Calculator Inputs
Use the three-column layout on large screens, two columns on medium screens, and one column on mobile devices.
Example Data Table
This example uses the default values preloaded in the calculator.
| Example Item | Value | Example Item | Value |
|---|---|---|---|
| Purchase Price | $250,000.00 | Monthly Rent | $2,400.00 |
| Down Payment % | 25.00% | Monthly Cash Flow | $171.87 |
| Interest Rate | 6.50% | Cap Rate | 6.08% |
| Hold Period | 10 years | Total ROI | 152.52% |
| Future Sale Price | $335,979.09 | Net Sale Proceeds | $156,865.11 |
Formula Used
1) Loan Amount
Loan Amount = Purchase Price − Down Payment
2) Effective Monthly Income
Effective Income = (Rent + Other Income) × (1 − Vacancy Rate)

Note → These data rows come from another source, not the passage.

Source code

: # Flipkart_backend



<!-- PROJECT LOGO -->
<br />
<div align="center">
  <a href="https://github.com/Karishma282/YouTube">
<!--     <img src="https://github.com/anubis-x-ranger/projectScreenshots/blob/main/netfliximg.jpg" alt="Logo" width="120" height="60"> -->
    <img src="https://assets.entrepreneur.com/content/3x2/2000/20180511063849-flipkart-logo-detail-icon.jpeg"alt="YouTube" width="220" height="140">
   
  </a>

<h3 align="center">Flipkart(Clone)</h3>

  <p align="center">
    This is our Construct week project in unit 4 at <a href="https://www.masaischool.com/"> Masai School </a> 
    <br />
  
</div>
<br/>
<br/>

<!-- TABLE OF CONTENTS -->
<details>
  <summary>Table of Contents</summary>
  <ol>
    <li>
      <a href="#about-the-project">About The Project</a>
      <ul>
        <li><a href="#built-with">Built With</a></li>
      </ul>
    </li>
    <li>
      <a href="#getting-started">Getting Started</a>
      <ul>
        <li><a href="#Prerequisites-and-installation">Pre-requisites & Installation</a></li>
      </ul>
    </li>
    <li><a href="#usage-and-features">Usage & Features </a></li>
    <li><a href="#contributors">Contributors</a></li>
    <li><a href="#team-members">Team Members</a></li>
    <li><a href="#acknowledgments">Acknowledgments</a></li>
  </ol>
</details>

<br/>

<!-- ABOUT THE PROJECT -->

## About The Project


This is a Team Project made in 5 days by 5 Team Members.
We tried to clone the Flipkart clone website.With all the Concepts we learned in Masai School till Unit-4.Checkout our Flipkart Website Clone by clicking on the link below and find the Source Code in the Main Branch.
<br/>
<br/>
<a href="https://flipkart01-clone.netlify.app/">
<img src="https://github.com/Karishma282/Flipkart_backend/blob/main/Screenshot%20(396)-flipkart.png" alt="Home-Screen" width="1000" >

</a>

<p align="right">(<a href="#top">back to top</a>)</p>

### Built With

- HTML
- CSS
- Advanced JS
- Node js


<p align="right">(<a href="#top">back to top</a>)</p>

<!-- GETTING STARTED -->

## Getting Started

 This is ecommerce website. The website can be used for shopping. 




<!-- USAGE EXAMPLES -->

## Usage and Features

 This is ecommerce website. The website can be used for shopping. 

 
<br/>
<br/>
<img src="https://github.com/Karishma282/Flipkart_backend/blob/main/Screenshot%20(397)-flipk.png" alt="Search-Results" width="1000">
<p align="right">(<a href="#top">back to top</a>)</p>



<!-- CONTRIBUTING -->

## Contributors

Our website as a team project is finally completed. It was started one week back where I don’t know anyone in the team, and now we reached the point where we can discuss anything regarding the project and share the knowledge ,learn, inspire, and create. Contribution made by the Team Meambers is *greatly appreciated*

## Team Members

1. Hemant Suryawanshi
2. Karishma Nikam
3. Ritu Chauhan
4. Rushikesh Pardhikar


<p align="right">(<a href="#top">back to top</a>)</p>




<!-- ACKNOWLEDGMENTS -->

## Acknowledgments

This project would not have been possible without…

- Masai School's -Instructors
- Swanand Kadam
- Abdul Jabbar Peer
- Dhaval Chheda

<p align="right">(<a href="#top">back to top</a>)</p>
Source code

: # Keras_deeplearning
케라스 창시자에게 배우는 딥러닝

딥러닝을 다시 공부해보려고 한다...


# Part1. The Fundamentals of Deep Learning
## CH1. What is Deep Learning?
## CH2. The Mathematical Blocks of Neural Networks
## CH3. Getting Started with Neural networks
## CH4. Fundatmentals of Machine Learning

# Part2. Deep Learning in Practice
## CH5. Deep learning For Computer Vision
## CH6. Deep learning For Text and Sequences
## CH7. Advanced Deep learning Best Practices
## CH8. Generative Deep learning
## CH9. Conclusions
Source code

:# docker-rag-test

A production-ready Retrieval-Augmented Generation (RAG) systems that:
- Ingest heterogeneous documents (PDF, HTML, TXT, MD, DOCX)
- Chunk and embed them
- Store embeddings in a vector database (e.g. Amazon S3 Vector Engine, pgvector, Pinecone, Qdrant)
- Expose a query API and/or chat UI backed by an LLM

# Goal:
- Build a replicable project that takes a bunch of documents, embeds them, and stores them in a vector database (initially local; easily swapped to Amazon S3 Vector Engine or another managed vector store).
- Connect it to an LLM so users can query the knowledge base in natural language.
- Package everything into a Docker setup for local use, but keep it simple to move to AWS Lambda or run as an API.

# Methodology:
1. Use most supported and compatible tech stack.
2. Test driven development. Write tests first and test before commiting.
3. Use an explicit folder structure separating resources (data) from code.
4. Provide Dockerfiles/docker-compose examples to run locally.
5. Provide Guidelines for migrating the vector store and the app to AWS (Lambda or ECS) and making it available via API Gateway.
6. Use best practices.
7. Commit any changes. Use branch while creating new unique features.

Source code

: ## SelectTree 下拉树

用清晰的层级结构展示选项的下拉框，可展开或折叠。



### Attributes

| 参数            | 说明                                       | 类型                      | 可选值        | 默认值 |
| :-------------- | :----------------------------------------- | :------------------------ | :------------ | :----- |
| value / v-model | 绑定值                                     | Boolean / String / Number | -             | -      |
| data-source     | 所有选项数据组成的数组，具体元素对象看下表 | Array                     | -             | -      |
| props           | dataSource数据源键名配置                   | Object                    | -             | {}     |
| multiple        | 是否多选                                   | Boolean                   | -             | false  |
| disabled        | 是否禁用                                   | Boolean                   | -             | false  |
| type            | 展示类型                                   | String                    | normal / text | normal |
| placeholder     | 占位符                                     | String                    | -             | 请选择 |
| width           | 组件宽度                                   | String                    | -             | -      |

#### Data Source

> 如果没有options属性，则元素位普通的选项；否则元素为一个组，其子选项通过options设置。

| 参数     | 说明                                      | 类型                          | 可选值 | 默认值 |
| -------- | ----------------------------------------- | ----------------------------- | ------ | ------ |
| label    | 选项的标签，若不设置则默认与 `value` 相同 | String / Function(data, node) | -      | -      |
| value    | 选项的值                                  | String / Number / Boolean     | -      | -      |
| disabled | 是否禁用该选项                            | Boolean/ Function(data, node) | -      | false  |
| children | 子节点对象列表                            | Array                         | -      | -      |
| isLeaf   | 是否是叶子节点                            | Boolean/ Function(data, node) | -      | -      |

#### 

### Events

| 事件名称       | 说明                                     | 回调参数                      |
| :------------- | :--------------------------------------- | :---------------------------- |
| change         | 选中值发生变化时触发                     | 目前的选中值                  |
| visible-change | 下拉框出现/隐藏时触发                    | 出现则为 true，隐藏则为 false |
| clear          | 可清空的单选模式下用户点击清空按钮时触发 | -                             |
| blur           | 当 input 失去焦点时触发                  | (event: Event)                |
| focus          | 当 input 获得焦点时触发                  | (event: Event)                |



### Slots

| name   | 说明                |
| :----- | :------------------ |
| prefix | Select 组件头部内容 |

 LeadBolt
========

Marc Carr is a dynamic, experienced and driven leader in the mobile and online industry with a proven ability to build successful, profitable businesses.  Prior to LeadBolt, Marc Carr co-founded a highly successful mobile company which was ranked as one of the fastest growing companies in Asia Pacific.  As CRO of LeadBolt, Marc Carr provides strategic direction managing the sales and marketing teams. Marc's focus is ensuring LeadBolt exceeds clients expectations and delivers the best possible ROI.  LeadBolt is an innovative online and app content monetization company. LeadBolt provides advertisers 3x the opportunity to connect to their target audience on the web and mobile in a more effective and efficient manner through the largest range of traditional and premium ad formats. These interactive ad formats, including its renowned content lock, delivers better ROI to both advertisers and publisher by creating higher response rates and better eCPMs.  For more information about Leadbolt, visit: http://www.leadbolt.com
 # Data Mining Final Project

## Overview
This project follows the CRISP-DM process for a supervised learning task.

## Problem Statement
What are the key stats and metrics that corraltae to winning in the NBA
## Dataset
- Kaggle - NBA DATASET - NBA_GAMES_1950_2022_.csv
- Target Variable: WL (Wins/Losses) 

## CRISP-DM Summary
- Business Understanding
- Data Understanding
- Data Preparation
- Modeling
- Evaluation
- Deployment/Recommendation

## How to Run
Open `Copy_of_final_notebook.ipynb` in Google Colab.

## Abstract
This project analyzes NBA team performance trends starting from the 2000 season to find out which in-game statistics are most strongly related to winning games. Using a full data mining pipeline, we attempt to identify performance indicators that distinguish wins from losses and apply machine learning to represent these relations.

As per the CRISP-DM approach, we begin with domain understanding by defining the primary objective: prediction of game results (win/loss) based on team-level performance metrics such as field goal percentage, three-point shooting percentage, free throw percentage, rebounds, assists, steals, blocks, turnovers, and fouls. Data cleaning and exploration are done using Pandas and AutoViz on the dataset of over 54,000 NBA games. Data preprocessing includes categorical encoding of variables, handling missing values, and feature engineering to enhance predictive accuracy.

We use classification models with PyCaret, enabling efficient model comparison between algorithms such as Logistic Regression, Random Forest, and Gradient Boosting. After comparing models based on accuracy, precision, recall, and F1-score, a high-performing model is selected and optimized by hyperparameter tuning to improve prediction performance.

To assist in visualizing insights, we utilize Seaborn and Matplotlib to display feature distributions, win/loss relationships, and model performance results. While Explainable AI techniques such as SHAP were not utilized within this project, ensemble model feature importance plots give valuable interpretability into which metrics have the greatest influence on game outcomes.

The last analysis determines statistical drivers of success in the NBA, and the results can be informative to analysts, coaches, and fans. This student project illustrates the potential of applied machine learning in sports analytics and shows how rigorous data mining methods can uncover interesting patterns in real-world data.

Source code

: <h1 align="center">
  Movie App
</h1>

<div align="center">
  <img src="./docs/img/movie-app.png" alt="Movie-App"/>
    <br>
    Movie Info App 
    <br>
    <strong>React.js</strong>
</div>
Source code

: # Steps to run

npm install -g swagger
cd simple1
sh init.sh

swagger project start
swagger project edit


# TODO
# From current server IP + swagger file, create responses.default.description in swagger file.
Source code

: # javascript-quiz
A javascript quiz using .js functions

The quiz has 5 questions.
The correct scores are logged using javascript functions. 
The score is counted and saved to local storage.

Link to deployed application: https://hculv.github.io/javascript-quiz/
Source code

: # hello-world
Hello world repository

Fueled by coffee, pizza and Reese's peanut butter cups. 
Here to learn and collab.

3) Monthly Operating Expenses
Operating Expenses = Management + Maintenance + Tax + Insurance + HOA + Utilities + Other Expenses
4) Net Operating Income
NOI = Effective Income − Operating Expenses
5) Monthly Cash Flow
Cash Flow = NOI − Mortgage Payment
6) Cap Rate
Cap Rate = Annual NOI ÷ Total Project Cost × 100
7) Cash on Cash Return
Cash on Cash Return = Annual Cash Flow ÷ Cash Invested × 100
8) Break-Even Occupancy
Break-Even Occupancy = (Operating Expenses + Debt Service) ÷ Gross Scheduled Income × 100
9) Exit Profit
Net Sale Proceeds = Future Sale Price − Selling Costs − Remaining Loan Balance
10) Total Profit
Total Profit = Cumulative Cash Flow + Net Sale Proceeds − Initial Cash Invested
How to Use This Calculator
- Enter the property purchase price and financing assumptions.
- Add upfront costs, including closing and rehab expenses.
- Enter rent, other income, and vacancy assumptions.
- Add recurring expenses such as tax, insurance, HOA, and utilities.
- Set holding period, appreciation, rent growth, expense growth, and selling cost assumptions.
- Click Calculate Rental Profit to display results above the form.
- Review summary metrics, chart trends, and yearly projections.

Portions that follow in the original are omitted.